Questa mattina mi sono alzata di buon'ora con l'idea di partire presto, arrivare presto (avevo solo 11km, per arrivare in centro città) e godermi una giornata da turista in quel di Omsk.
Purtroppo i violenti temporali in corso mi hanno costretta ad attendere che spiovesse un minimo.
Colazione schizofrenica con gli amabili resti del bar dell'autolavaggio, chè il kafè stellato mi apriva alle 10


e rinforzino per ingannar l'attesa (sono le caramelle del futuro. Tipo Sneakers ma mignon. Cioccolato, arachidi e caramello. Il futuro)


Poi via, approfittando di un armistizio tra nuvole, l'unica ora in tutta la giornata in cui non abbia piovuto (che chiulo).
La periferia di questa città mostra fin da subito una sorta di contraddizione, di errore logico e formale, che colpisce. Nella stessa strada da un lato ci sono i centri commerciali e i palazzoni formicaio, con le strade-fiume e persino i marciapiedi




dall'altro il nulla, l'aperta campagna, la steppa incolta


Di qui la città nuova con i grattacieli e le infrastrutture


di là le casine di legno e le strade non asfaltate, il fango, i camini di latta che sbuffano vapor di legna.


E' come se, a separare una metà della strada dall'altra, ci siano 10 metri lineari e 100 anni di differenza. Altro che il confine impercettibile con il Kazakistan, altro che la linea invisibile che dovrebbe chirurgicamente dividere Europa e Asia lungo gli Urali. Questo sì che è un confine. Di qui i ricchi, che hanno i soldi e vivono tumulati tra cemento e asfalto. Di là i poveri, probabilmente anziani, che non hanno l'acqua in casa ma l'orto e le galline possono ben tenerli.
In questa scissione, che ho ritrovato anche poi in centro, ho pedalato fino al fiume Irtysh. E' un fiume di pianura, che scivola quasi immobile nella steppa, come un immenso serpente pigro. La sua corrnte è così debole da permettere che si creino isolotti  e piccole oasi di verde nel suo letto grigio.

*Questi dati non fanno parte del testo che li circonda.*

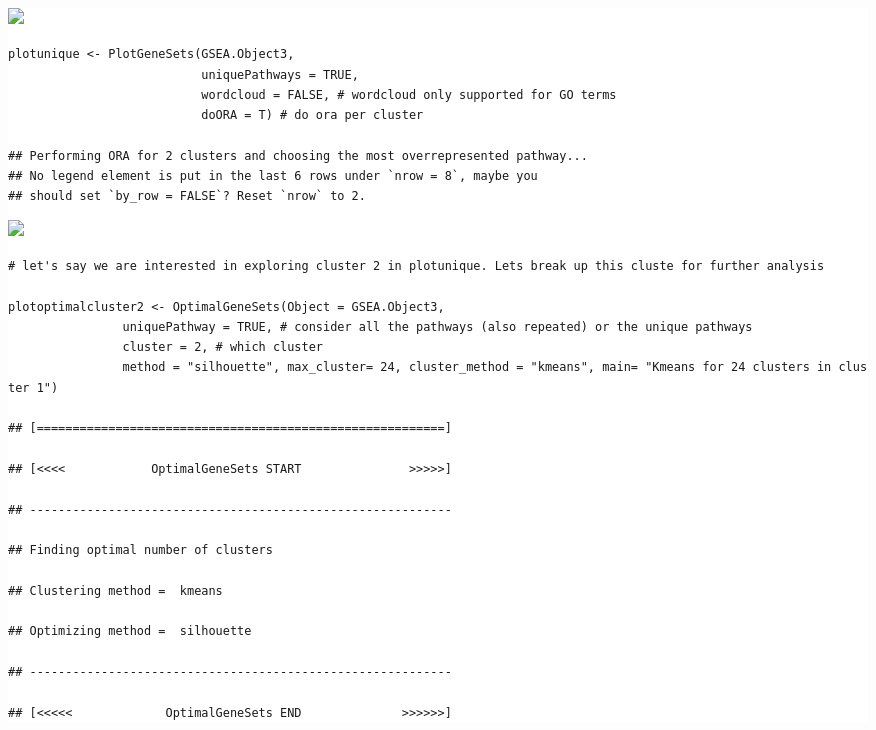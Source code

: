 ![](GSE198256_ANALYSIS_DAY2_GENESETCLUSTER_files/figure-markdown_strict/run%20GeneSetCluster-3.png)

    plotunique <- PlotGeneSets(GSEA.Object3, 
                               uniquePathways = TRUE, 
                               wordcloud = FALSE, # wordcloud only supported for GO terms
                               doORA = T) # do ora per cluster

    ## Performing ORA for 2 clusters and choosing the most overrepresented pathway...
    ## No legend element is put in the last 6 rows under `nrow = 8`, maybe you
    ## should set `by_row = FALSE`? Reset `nrow` to 2.

![](GSE198256_ANALYSIS_DAY2_GENESETCLUSTER_files/figure-markdown_strict/run%20GeneSetCluster-4.png)

    # let's say we are interested in exploring cluster 2 in plotunique. Lets break up this cluste for further analysis 

    plotoptimalcluster2 <- OptimalGeneSets(Object = GSEA.Object3, 
                    uniquePathway = TRUE, # consider all the pathways (also repeated) or the unique pathways
                    cluster = 2, # which cluster
                    method = "silhouette", max_cluster= 24, cluster_method = "kmeans", main= "Kmeans for 24 clusters in cluster 1")

    ## [=========================================================]

    ## [<<<<            OptimalGeneSets START               >>>>>]

    ## -----------------------------------------------------------

    ## Finding optimal number of clusters

    ## Clustering method =  kmeans

    ## Optimizing method =  silhouette

    ## -----------------------------------------------------------

    ## [<<<<<             OptimalGeneSets END              >>>>>>]
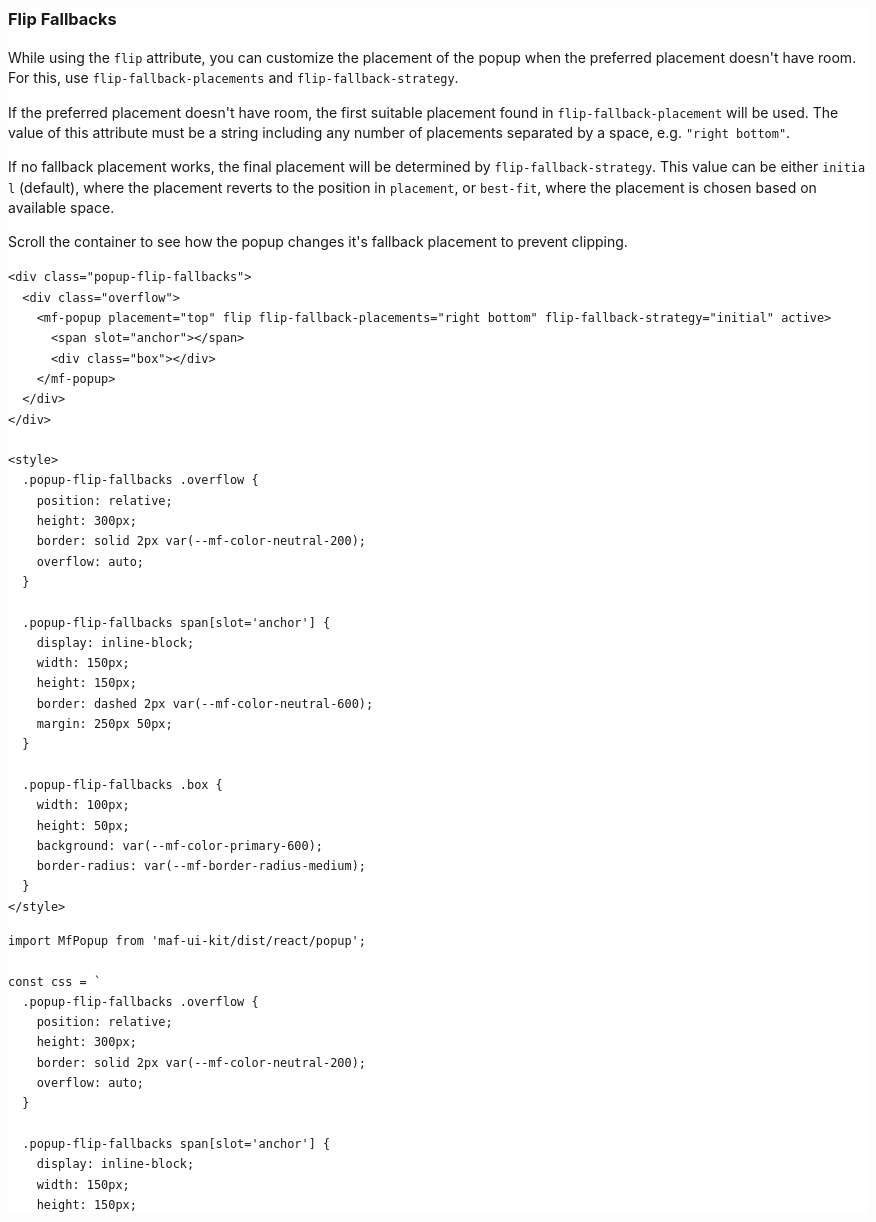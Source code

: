 ### Flip Fallbacks

While using the `flip` attribute, you can customize the placement of the popup when the preferred placement doesn't have room. For this, use `flip-fallback-placements` and `flip-fallback-strategy`.

If the preferred placement doesn't have room, the first suitable placement found in `flip-fallback-placement` will be used. The value of this attribute must be a string including any number of placements separated by a space, e.g. `"right bottom"`.

If no fallback placement works, the final placement will be determined by `flip-fallback-strategy`. This value can be either `initial` (default), where the placement reverts to the position in `placement`, or `best-fit`, where the placement is chosen based on available space.

Scroll the container to see how the popup changes it's fallback placement to prevent clipping.

```html:preview
<div class="popup-flip-fallbacks">
  <div class="overflow">
    <mf-popup placement="top" flip flip-fallback-placements="right bottom" flip-fallback-strategy="initial" active>
      <span slot="anchor"></span>
      <div class="box"></div>
    </mf-popup>
  </div>
</div>

<style>
  .popup-flip-fallbacks .overflow {
    position: relative;
    height: 300px;
    border: solid 2px var(--mf-color-neutral-200);
    overflow: auto;
  }

  .popup-flip-fallbacks span[slot='anchor'] {
    display: inline-block;
    width: 150px;
    height: 150px;
    border: dashed 2px var(--mf-color-neutral-600);
    margin: 250px 50px;
  }

  .popup-flip-fallbacks .box {
    width: 100px;
    height: 50px;
    background: var(--mf-color-primary-600);
    border-radius: var(--mf-border-radius-medium);
  }
</style>
```

```jsx:react
import MfPopup from 'maf-ui-kit/dist/react/popup';

const css = `
  .popup-flip-fallbacks .overflow {
    position: relative;
    height: 300px;
    border: solid 2px var(--mf-color-neutral-200);
    overflow: auto;
  }

  .popup-flip-fallbacks span[slot='anchor'] {
    display: inline-block;
    width: 150px;
    height: 150px;
```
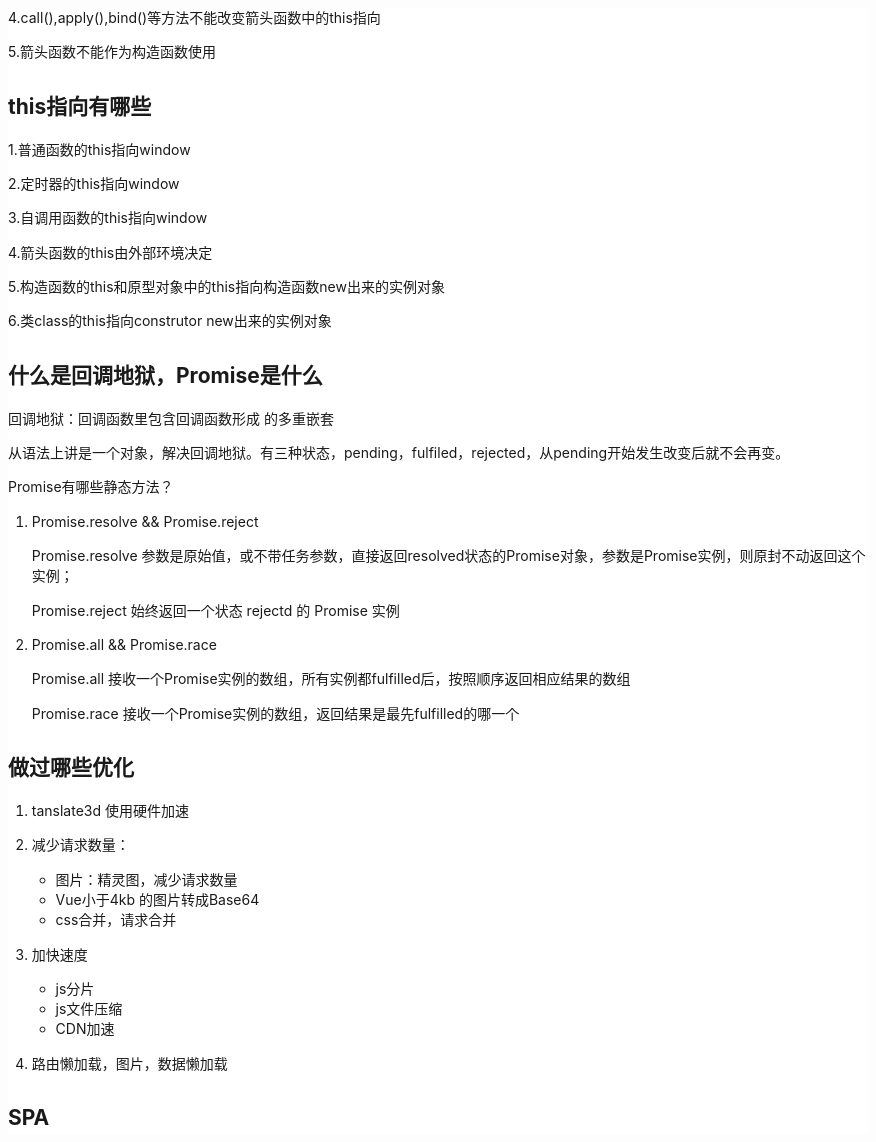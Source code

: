 4.call(),apply(),bind()等方法不能改变箭头函数中的this指向

5.箭头函数不能作为构造函数使用



## this指向有哪些

1.普通函数的this指向window

2.定时器的this指向window

3.自调用函数的this指向window

4.箭头函数的this由外部环境决定

5.构造函数的this和原型对象中的this指向构造函数new出来的实例对象

6.类class的this指向construtor new出来的实例对象



## 什么是回调地狱，Promise是什么

回调地狱：回调函数里包含回调函数形成 的多重嵌套

从语法上讲是一个对象，解决回调地狱。有三种状态，pending，fulfiled，rejected，从pending开始发生改变后就不会再变。

Promise有哪些静态方法？

1. Promise.resolve  &&  Promise.reject

   Promise.resolve 参数是原始值，或不带任务参数，直接返回resolved状态的Promise对象，参数是Promise实例，则原封不动返回这个实例；

   Promise.reject 始终返回一个状态 rejectd 的 Promise 实例

2. Promise.all  && Promise.race

   Promise.all 接收一个Promise实例的数组，所有实例都fulfilled后，按照顺序返回相应结果的数组

   Promise.race 接收一个Promise实例的数组，返回结果是最先fulfilled的哪一个



## 做过哪些优化

1. tanslate3d 使用硬件加速

2. 减少请求数量：
   - 图片：精灵图，减少请求数量
   - Vue小于4kb 的图片转成Base64
   - css合并，请求合并
3. 加快速度
   - js分片
   - js文件压缩
   - CDN加速

4. 路由懒加载，图片，数据懒加载

## SPA
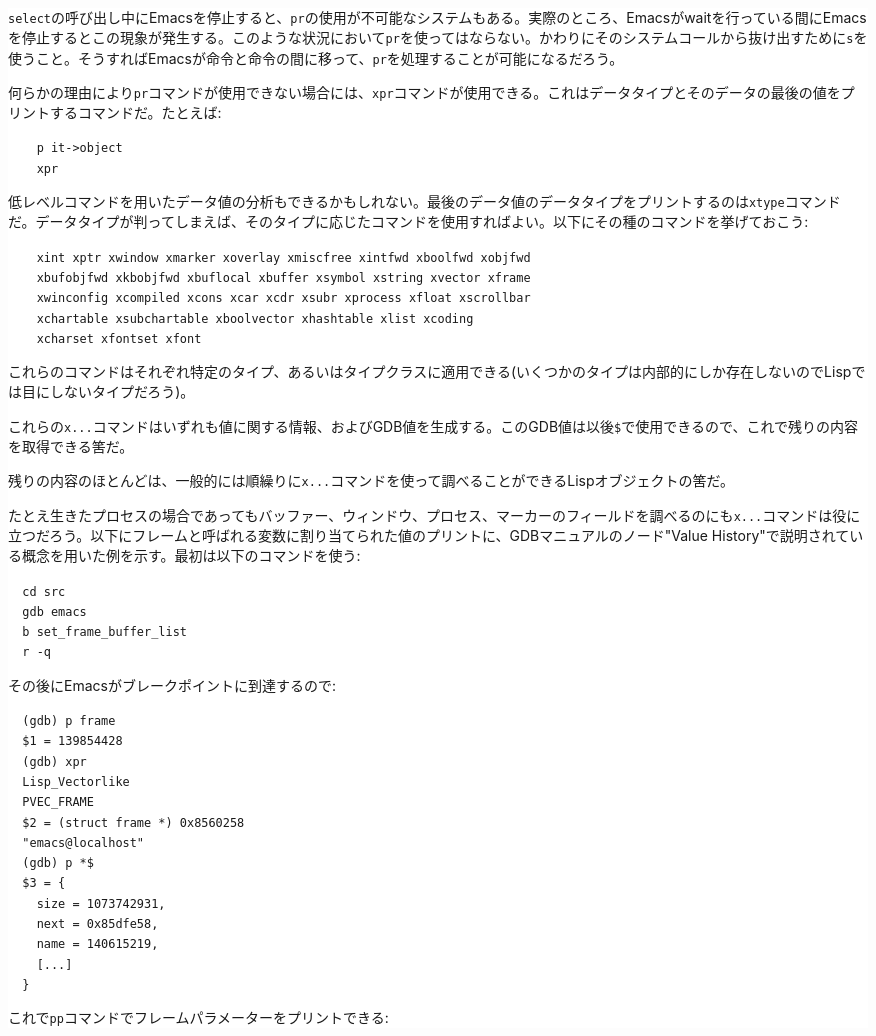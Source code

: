 `select`の呼び出し中にEmacsを停止すると、`pr`の使用が不可能なシステムもある。実際のところ、Emacsがwaitを行っている間にEmacsを停止するとこの現象が発生する。このような状況において`pr`を使ってはならない。かわりにそのシステムコールから抜け出すために`s`を使うこと。そうすればEmacsが命令と命令の間に移って、`pr`を処理することが可能になるだろう。

何らかの理由により`pr`コマンドが使用できない場合には、`xpr`コマンドが使用できる。これはデータタイプとそのデータの最後の値をプリントするコマンドだ。たとえば:

```text
    p it->object
    xpr
```

低レベルコマンドを用いたデータ値の分析もできるかもしれない。最後のデータ値のデータタイプをプリントするのは`xtype`コマンドだ。データタイプが判ってしまえば、そのタイプに応じたコマンドを使用すればよい。以下にその種のコマンドを挙げておこう:

```text
    xint xptr xwindow xmarker xoverlay xmiscfree xintfwd xboolfwd xobjfwd
    xbufobjfwd xkbobjfwd xbuflocal xbuffer xsymbol xstring xvector xframe
    xwinconfig xcompiled xcons xcar xcdr xsubr xprocess xfloat xscrollbar
    xchartable xsubchartable xboolvector xhashtable xlist xcoding
    xcharset xfontset xfont
```

これらのコマンドはそれぞれ特定のタイプ、あるいはタイプクラスに適用できる(いくつかのタイプは内部的にしか存在しないのでLispでは目にしないタイプだろう)。

これらの`x...`コマンドはいずれも値に関する情報、およびGDB値を生成する。このGDB値は以後`$`で使用できるので、これで残りの内容を取得できる筈だ。

残りの内容のほとんどは、一般的には順繰りに`x...`コマンドを使って調べることができるLispオブジェクトの筈だ。

たとえ生きたプロセスの場合であってもバッファー、ウィンドウ、プロセス、マーカーのフィールドを調べるのにも`x...`コマンドは役に立つだろう。以下にフレームと呼ばれる変数に割り当てられた値のプリントに、GDBマニュアルのノード"Value
History"で説明されている概念を用いた例を示す。最初は以下のコマンドを使う:

```shell
  cd src
  gdb emacs
  b set_frame_buffer_list
  r -q
```

その後にEmacsがブレークポイントに到達するので:

```shell
  (gdb) p frame
  $1 = 139854428
  (gdb) xpr
  Lisp_Vectorlike
  PVEC_FRAME
  $2 = (struct frame *) 0x8560258
  "emacs@localhost"
  (gdb) p *$
  $3 = {
    size = 1073742931,
    next = 0x85dfe58,
    name = 140615219,
    [...]
  }
```

これで`pp`コマンドでフレームパラメーターをプリントできる:
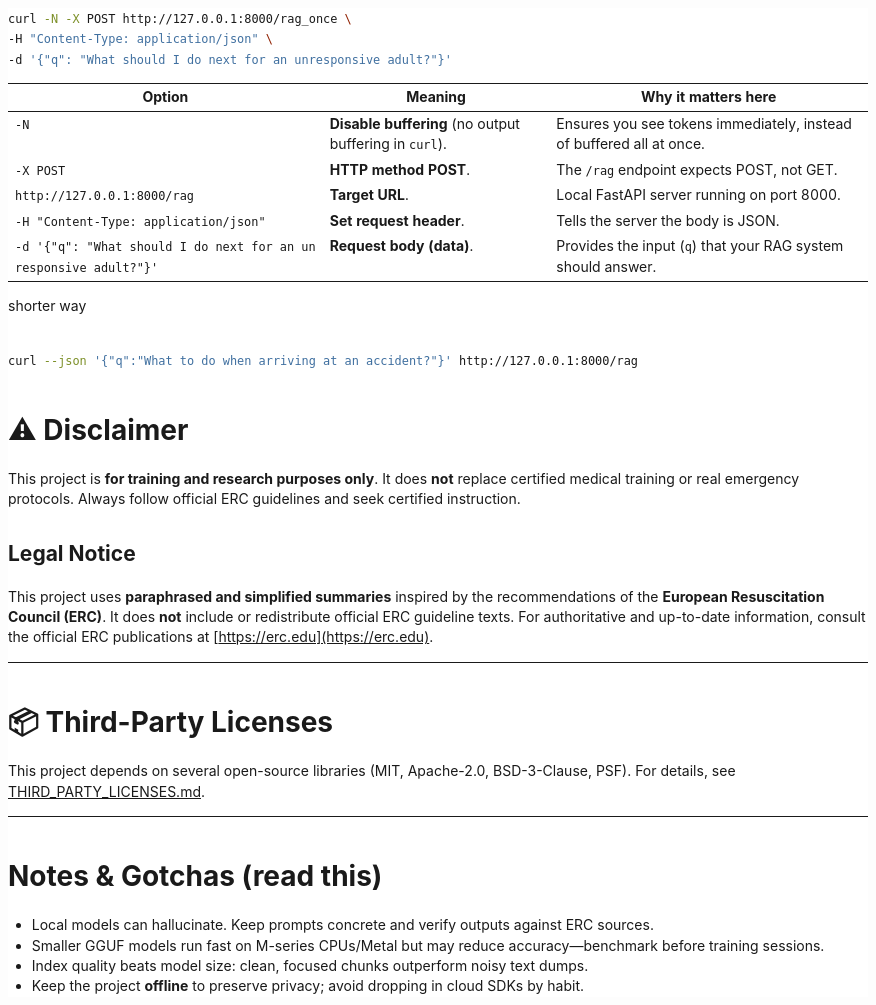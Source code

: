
 ```bash
curl -N -X POST http://127.0.0.1:8000/rag_once \
-H "Content-Type: application/json" \
-d '{"q": "What should I do next for an unresponsive adult?"}'
```

  
| Option                                                           | Meaning                                                | Why it matters here                                                  |
| ---------------------------------------------------------------- | ------------------------------------------------------ | -------------------------------------------------------------------- |
| `-N`                                                             | **Disable buffering** (no output buffering in `curl`). | Ensures you see tokens immediately, instead of buffered all at once. |
| `-X POST`                                                        | **HTTP method POST**.                                  | The `/rag` endpoint expects POST, not GET.                           |
| `http://127.0.0.1:8000/rag`                                      | **Target URL**.                                        | Local FastAPI server running on port 8000.                           |
| `-H "Content-Type: application/json"`                            | **Set request header**.                                | Tells the server the body is JSON.                                   |
| `-d '{"q": "What should I do next for an unresponsive adult?"}'` | **Request body (data)**.                               | Provides the input (`q`) that your RAG system should answer.         |
 
shorter way  

```bash

curl --json '{"q":"What to do when arriving at an accident?"}' http://127.0.0.1:8000/rag
```


# ⚠️ Disclaimer

This project is **for training and research purposes only**.
It does **not** replace certified medical training or real emergency protocols.
Always follow official ERC guidelines and seek certified instruction.

## Legal Notice

This project uses **paraphrased and simplified summaries** inspired by the recommendations of the **European Resuscitation Council (ERC)**.
It does **not** include or redistribute official ERC guideline texts.
For authoritative and up-to-date information, consult the official ERC publications at [https://erc.edu](https://erc.edu).

---

# 📦 Third-Party Licenses

This project depends on several open-source libraries (MIT, Apache-2.0, BSD-3-Clause, PSF).
For details, see [THIRD\_PARTY\_LICENSES.md](./THIRD_PARTY_LICENSES.md).

---

# Notes & Gotchas (read this)

* Local models can hallucinate. Keep prompts concrete and verify outputs against ERC sources.
* Smaller GGUF models run fast on M-series CPUs/Metal but may reduce accuracy—benchmark before training sessions.
* Index quality beats model size: clean, focused chunks outperform noisy text dumps.
* Keep the project **offline** to preserve privacy; avoid dropping in cloud SDKs by habit.
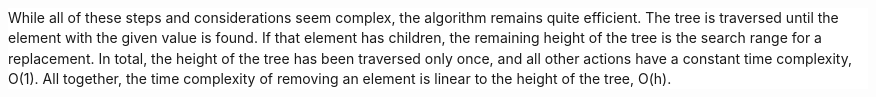 While all of these steps and considerations seem complex, the algorithm remains quite efficient. The
tree is traversed until the element with the given value is found. If that element has children, the
remaining height of the tree is the search range for a replacement. In total, the height of the tree
has been traversed only once, and all other actions have a constant time complexity, O(1). All
together, the time complexity of removing an element is linear to the height of the tree, O(h).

Ancora qualche colpo di pedale e sono giunta all'ostello Millennium in the center, dove dormo stanotte al cifrone di euri 7. Credevo di esser da sola nella camerata da 4, invece, intorno alle nove di sera, è sopraggiunta Natalya. Speriamo non russi, la russa.
,




Dopo la doccia volevo subito uscire a visitare la città, ma di nuovo il tempo orribile mi ha fatta attendere. Per circa due ore ha piovuto con rabbia e ostinazione, tanto che ai tg han parlato di nubifragio. Strade allagate, auto impantanate... Insomma, che culo non aver tappa da pedalare oggi! Che bello vederla oltre il vetro appannato, al caldo e all'asciutto, questa pioggia siberiana. Così è anche poetica. Non cattiva, solo violenta.
Stava ancora piovendo quando ho deciso di infilarmi il k-way e uscire ugualmente. Questa la condizione delle strade





Veramente. Che culo non essere in bici oggi. Lì dentro nella fanghiglia tiepida si affonda e serve il periscopio.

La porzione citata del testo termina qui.